Location: Water Reuse and Remediation Research
Project Number: 2036-61000-016-00-D
Project Type: In-House Appropriated
Start Date: Dec 8, 2011
End Date: Dec 7, 2016
Objective 1: Evaluate a multi-sensor platform for salinity and irrigation management for the use of combined sensor technology, such as high resolution satellite imagery, EMI, and RTK-GPS (high resolution 3-D spatial information) for management of degraded waters. Objective 2: Improve our ability to predict the impact of degraded waters on infiltration into soils and plant response to irrigation with these waters by; a) determining the impact of using degraded waters for irrigation, including the effect of solution chemistry, high dissolved organic matter, and application of organic wastes, on soil physical and chemical properties; b) developing a new plant response sub model which considers salinity, soil water ion composition, drought stress, and evapotranspiration based on existing data sets, suitable for making field scale management decisions; and c) develop decision tools for use of waters impacted by salinity and potentially toxic elements, with emphasis on boron.
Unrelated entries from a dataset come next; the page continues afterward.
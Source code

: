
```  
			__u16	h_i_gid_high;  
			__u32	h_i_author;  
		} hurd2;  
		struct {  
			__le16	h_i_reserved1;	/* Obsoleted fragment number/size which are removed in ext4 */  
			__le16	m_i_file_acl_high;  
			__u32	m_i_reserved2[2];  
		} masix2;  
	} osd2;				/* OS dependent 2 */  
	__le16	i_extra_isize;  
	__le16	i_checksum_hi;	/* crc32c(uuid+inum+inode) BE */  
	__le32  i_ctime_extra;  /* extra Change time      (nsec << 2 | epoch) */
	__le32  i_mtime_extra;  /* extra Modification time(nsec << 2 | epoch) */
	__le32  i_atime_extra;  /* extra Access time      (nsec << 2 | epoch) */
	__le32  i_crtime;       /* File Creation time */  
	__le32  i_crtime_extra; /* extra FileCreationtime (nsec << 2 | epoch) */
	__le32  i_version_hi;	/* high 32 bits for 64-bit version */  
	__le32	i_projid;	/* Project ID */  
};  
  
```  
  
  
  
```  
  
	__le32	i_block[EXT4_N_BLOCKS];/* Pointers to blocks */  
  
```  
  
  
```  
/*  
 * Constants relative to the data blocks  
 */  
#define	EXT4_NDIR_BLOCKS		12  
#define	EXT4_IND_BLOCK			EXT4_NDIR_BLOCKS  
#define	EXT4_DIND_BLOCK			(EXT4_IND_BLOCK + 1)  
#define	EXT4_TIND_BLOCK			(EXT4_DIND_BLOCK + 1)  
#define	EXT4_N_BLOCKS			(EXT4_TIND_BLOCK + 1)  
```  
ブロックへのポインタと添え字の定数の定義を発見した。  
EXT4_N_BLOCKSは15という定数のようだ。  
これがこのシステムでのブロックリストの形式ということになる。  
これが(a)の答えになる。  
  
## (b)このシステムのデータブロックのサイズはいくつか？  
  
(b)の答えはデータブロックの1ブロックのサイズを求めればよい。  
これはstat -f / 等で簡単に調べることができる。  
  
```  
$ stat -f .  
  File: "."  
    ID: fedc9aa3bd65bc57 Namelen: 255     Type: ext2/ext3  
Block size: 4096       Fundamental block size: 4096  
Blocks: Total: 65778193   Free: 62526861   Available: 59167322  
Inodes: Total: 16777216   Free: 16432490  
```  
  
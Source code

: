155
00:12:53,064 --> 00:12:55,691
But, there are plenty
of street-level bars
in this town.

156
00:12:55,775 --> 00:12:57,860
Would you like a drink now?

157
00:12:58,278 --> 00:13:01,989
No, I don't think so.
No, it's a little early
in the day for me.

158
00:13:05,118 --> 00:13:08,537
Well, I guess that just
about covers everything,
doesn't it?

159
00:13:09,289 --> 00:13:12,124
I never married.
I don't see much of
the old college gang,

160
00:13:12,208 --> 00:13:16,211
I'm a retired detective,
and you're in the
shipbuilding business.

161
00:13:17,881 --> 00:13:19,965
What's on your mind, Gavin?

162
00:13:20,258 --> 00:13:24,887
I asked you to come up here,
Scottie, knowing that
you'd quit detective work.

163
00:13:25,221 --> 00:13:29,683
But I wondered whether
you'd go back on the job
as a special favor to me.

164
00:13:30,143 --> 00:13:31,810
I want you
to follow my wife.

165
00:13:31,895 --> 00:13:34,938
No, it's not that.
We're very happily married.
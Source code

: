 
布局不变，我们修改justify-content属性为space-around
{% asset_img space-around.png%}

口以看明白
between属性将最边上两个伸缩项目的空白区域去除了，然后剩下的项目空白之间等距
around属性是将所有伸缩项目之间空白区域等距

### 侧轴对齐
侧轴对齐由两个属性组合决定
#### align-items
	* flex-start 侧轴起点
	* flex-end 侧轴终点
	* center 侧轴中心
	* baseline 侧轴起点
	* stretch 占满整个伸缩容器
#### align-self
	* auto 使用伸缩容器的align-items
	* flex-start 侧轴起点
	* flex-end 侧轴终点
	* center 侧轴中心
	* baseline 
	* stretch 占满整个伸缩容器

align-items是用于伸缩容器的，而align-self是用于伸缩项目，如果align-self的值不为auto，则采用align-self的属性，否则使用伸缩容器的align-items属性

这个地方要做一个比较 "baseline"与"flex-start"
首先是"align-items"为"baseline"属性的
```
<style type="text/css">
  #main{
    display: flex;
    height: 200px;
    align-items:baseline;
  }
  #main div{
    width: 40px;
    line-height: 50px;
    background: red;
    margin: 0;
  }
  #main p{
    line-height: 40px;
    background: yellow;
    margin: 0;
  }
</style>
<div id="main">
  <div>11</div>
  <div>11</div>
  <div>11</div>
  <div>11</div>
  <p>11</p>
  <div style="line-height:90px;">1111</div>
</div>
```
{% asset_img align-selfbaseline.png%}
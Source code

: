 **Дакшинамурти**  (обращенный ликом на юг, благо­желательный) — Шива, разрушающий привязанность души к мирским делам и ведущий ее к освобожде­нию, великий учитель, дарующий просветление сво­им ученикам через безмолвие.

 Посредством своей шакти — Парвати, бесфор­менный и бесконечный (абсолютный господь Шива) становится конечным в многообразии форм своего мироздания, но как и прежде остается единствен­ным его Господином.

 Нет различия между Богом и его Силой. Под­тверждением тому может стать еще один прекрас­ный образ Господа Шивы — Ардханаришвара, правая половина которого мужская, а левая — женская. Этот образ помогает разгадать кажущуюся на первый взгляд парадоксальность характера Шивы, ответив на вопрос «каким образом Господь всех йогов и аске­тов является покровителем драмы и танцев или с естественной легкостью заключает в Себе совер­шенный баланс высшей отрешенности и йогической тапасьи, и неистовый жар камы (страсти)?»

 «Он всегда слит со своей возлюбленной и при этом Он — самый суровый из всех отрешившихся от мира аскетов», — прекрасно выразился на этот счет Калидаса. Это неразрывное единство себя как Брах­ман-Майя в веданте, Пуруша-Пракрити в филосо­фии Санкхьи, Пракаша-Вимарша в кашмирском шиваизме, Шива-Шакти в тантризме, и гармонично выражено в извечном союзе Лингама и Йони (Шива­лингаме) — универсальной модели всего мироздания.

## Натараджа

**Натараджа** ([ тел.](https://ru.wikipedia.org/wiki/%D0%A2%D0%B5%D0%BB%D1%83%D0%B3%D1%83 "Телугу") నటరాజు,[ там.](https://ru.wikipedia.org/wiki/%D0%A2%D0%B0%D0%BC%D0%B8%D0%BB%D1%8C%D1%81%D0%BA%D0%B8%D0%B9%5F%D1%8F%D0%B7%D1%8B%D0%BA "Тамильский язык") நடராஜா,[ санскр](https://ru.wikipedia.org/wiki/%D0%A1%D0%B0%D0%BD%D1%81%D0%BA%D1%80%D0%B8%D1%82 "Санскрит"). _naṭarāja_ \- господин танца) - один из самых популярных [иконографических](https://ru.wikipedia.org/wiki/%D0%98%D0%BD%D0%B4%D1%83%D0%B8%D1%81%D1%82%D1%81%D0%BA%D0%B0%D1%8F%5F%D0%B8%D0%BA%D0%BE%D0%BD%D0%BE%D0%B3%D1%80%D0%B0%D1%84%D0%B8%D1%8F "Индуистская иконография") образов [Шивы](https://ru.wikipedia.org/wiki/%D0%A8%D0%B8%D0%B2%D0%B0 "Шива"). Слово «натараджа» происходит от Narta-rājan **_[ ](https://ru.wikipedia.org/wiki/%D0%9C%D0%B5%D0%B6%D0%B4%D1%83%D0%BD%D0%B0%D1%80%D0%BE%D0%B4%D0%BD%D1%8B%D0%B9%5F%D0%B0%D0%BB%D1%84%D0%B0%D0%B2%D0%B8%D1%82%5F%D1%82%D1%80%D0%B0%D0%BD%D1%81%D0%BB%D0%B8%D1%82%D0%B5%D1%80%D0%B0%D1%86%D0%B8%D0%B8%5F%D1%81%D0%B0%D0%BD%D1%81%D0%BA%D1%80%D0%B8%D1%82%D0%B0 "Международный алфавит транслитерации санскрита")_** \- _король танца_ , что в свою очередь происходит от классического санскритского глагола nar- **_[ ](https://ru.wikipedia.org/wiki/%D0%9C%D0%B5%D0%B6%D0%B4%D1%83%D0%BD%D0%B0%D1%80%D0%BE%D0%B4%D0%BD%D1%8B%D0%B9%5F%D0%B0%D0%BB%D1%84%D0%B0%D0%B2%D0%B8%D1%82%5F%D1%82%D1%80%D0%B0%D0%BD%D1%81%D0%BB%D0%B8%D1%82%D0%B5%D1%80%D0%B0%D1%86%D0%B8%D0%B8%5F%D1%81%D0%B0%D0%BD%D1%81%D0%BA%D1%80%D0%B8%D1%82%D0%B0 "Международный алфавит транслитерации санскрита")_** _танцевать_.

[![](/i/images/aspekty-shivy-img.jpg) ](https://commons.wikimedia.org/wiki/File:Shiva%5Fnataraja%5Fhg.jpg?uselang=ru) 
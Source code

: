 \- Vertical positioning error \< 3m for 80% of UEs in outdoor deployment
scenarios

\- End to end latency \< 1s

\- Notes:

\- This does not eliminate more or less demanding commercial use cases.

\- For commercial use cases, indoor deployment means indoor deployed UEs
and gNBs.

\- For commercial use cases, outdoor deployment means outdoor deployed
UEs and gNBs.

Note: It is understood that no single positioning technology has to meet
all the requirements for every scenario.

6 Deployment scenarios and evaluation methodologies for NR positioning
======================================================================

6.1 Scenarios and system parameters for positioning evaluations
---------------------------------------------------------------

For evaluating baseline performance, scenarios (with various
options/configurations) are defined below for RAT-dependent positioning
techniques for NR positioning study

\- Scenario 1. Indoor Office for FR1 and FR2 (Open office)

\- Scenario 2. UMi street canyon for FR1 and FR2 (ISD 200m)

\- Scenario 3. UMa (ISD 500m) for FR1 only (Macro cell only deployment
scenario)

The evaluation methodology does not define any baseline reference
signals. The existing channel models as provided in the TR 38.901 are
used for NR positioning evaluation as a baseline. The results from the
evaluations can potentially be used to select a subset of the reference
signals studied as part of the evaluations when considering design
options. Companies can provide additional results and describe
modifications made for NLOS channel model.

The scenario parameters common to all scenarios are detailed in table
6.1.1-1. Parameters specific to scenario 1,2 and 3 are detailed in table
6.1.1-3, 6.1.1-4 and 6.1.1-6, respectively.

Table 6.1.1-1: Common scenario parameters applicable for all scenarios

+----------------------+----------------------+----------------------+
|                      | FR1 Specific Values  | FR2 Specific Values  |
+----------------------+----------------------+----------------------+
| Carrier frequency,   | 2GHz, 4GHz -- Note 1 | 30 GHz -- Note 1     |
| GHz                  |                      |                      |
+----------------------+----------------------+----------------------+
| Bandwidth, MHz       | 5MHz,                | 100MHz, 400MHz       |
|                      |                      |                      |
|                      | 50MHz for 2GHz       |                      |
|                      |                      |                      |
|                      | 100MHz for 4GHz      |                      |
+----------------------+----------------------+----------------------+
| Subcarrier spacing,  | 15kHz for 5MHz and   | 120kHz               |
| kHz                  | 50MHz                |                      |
Objective 3: Evaluate management strategies for use of degraded waters;a) test and validate applications of stream tube technology for field-scale parameterization of transport models that are applicable as decision tools for determination of plant response, leaching needs and management recommendations; b) develop a decision support tool for the field that utilizes salinity mapping, stream tube technology for delineating regions in the field and simplified modeling for salinity management of these regions.
Objective 1: We will evaluate the ability of a multi-sensor platform (ER, EMI, gamma-ray spectrometry) coupled to RTK-GPS to characterize the spatial distribution of texture, water content, salinity, and sodicity. Statistical analysis will be performed by determining correlation coefficients between sensor measurements and soil properties followed by a more extensive analysis using spatial regression models. Linear model-based statistical tests will be used to assess the adequacy and precision of the regression equations derived from the single and multi-sensor directed sampling strategies. Objective 2: a) We will examine the effects of a high dissolved organic carbon (DOC) treated municipal waste water on infiltration. We will next examine the effects of DOC and its interaction with SAR and pH on infiltration clay flocculation and saturated hydraulic conductivity on soils selected with a range in properties to develop new soil stability relationships. b) Plant relative yield functions will be developed and incorporated into UNSATCHEM model. c) We will develop a new B soil test for adsorbed and soluble B. d) Treated municipal waste waters will be measured for DOC, EC, pH and major ion composition, next utilized in boron adsorption experiments, and the boron adsorption as related to DOC described using a chemical surface complexation model. We will also investigate B desorption on soils having varying amounts of organic matter and examine B adsorption-desorption reaction on hysteretic soils after organic matter removal. If needed, we will develop a predictive model relating hysteresis to organic matter content. Objective 3: a) An intensive geospatial ECa survey will be used to delineate stream tubes in each of the two fields at a site with different quality irrigation water. Geospatial ECa measurements will be obtained with the multiplatform sensors from Objective 1. Eight classes of stream tubes will be identified using the EMh/EMv ratio and geometric mean of EMh and EMv as the classification criteria. Within each of 16 sub-classes a stream tube will be selected and 4 random sites within the tube will be selected for parameterization. Irrigation frequency, volumes of water applied and infiltration rates will be measured, soil samples collected and analyzed for EC and ion composition. b) We will evaluate changes in soil physical and chemical properties due to differences in irrigation water quality.